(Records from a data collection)
◆ ◆ ◆

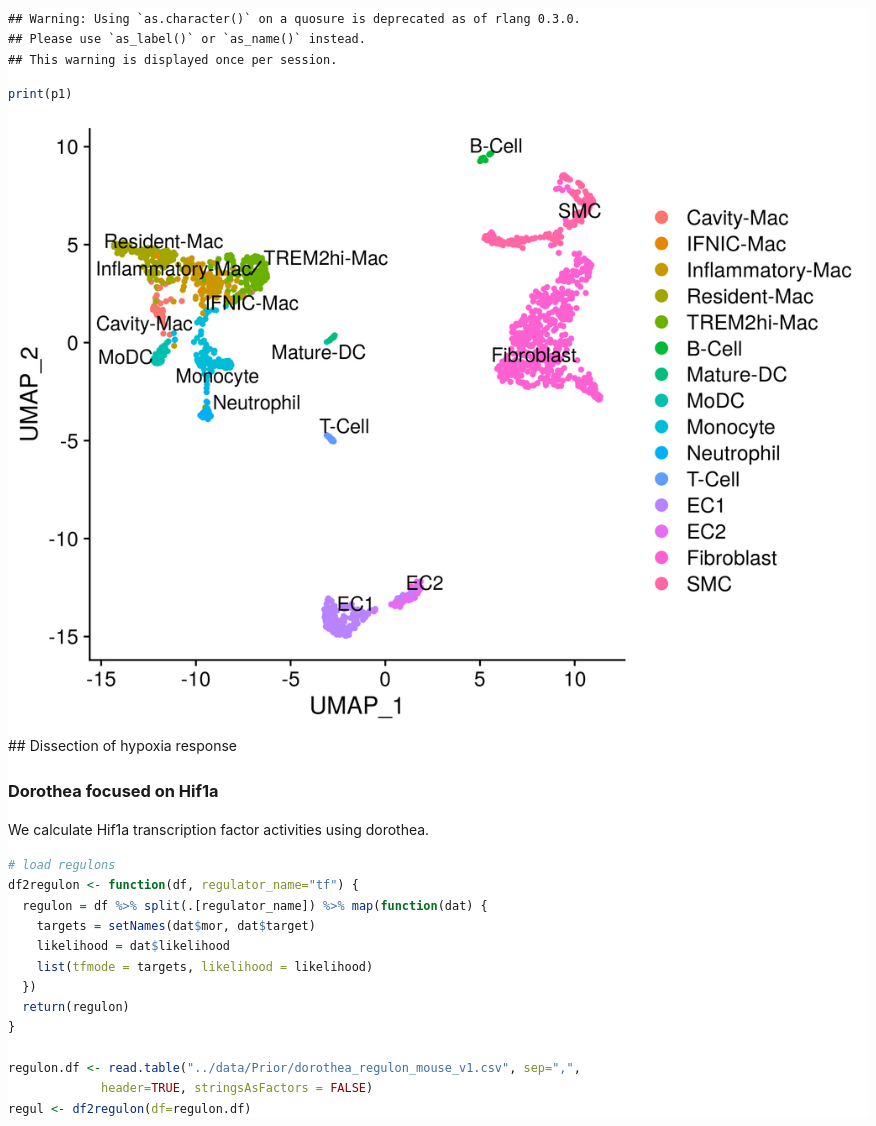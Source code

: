     ## Warning: Using `as.character()` on a quosure is deprecated as of rlang 0.3.0.
    ## Please use `as_label()` or `as_name()` instead.
    ## This warning is displayed once per session.

``` r
print(p1)
```

![](./LDLrlysMCRE-mice//figures/LDLrlysMCRE-mice_WT_UMAP-1.png)
\#\# Dissection of hypoxia response

### Dorothea focused on Hif1a

We calculate Hif1a transcription factor activities using dorothea.

``` r
# load regulons
df2regulon <- function(df, regulator_name="tf") {
  regulon = df %>% split(.[regulator_name]) %>% map(function(dat) {
    targets = setNames(dat$mor, dat$target)
    likelihood = dat$likelihood
    list(tfmode = targets, likelihood = likelihood)
  })
  return(regulon)
}

regulon.df <- read.table("../data/Prior/dorothea_regulon_mouse_v1.csv", sep=",", 
             header=TRUE, stringsAsFactors = FALSE)
regul <- df2regulon(df=regulon.df)

```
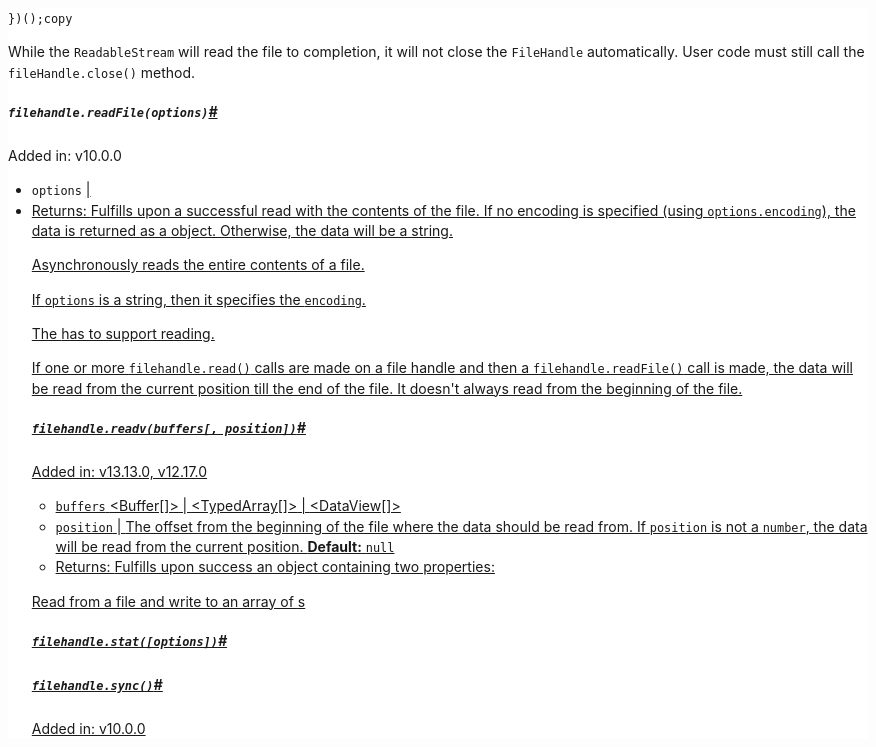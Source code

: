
 ```
})();copy
```

While the `ReadableStream` will read the file to completion, it will not
close the `FileHandle` automatically. User code must still call the
`fileHandle.close()` method.

##### `filehandle.readFile(options)`[#](#filehandlereadfileoptions)

Added in: v10.0.0

* `options` [<Object>](https://developer.mozilla.org/en-US/docs/Web/JavaScript/Reference/Global_Objects/Object) | [<string>](https://developer.mozilla.org/en-US/docs/Web/JavaScript/Data_structures#String_type)
* Returns: [<Promise>](https://developer.mozilla.org/en-US/docs/Web/JavaScript/Reference/Global_Objects/Promise) Fulfills upon a successful read with the contents of the
  file. If no encoding is specified (using `options.encoding`), the data is
  returned as a [<Buffer>](buffer.html#class-buffer) object. Otherwise, the data will be a string.

Asynchronously reads the entire contents of a file.

If `options` is a string, then it specifies the `encoding`.

The [<FileHandle>](fs.html#class-filehandle) has to support reading.

If one or more `filehandle.read()` calls are made on a file handle and then a
`filehandle.readFile()` call is made, the data will be read from the current
position till the end of the file. It doesn't always read from the beginning
of the file.

##### `filehandle.readv(buffers[, position])`[#](#filehandlereadvbuffers-position)

Added in: v13.13.0, v12.17.0

* `buffers` [<Buffer[]>](buffer.html#class-buffer) | [<TypedArray[]>](https://developer.mozilla.org/en-US/docs/Web/JavaScript/Reference/Global_Objects/TypedArray) | [<DataView[]>](https://developer.mozilla.org/en-US/docs/Web/JavaScript/Reference/Global_Objects/DataView)
* `position` [<integer>](https://developer.mozilla.org/en-US/docs/Web/JavaScript/Data_structures#Number_type) | [<null>](https://developer.mozilla.org/en-US/docs/Web/JavaScript/Data_structures#Null_type) The offset from the beginning of the file where
  the data should be read from. If `position` is not a `number`, the data will
  be read from the current position. **Default:** `null`
* Returns: [<Promise>](https://developer.mozilla.org/en-US/docs/Web/JavaScript/Reference/Global_Objects/Promise) Fulfills upon success an object containing two properties:

Read from a file and write to an array of [<ArrayBufferView>](https://developer.mozilla.org/en-US/docs/Web/API/ArrayBufferView)s

##### `filehandle.stat([options])`[#](#filehandlestatoptions)

##### `filehandle.sync()`[#](#filehandlesync)

Added in: v10.0.0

◆ ◆ ◆

§ **Task objective**
Go through the data and return each line where the word "Fulfills" appears.

§ **Worked solution**
* Returns: [<Promise>](https://developer.mozilla.org/en-US/docs/Web/JavaScript/Reference/Global_Objects/Promise) Fulfills upon a successful read with the contents of the
* Returns: [<Promise>](https://developer.mozilla.org/en-US/docs/Web/JavaScript/Reference/Global_Objects/Promise) Fulfills upon success an object containing two properties:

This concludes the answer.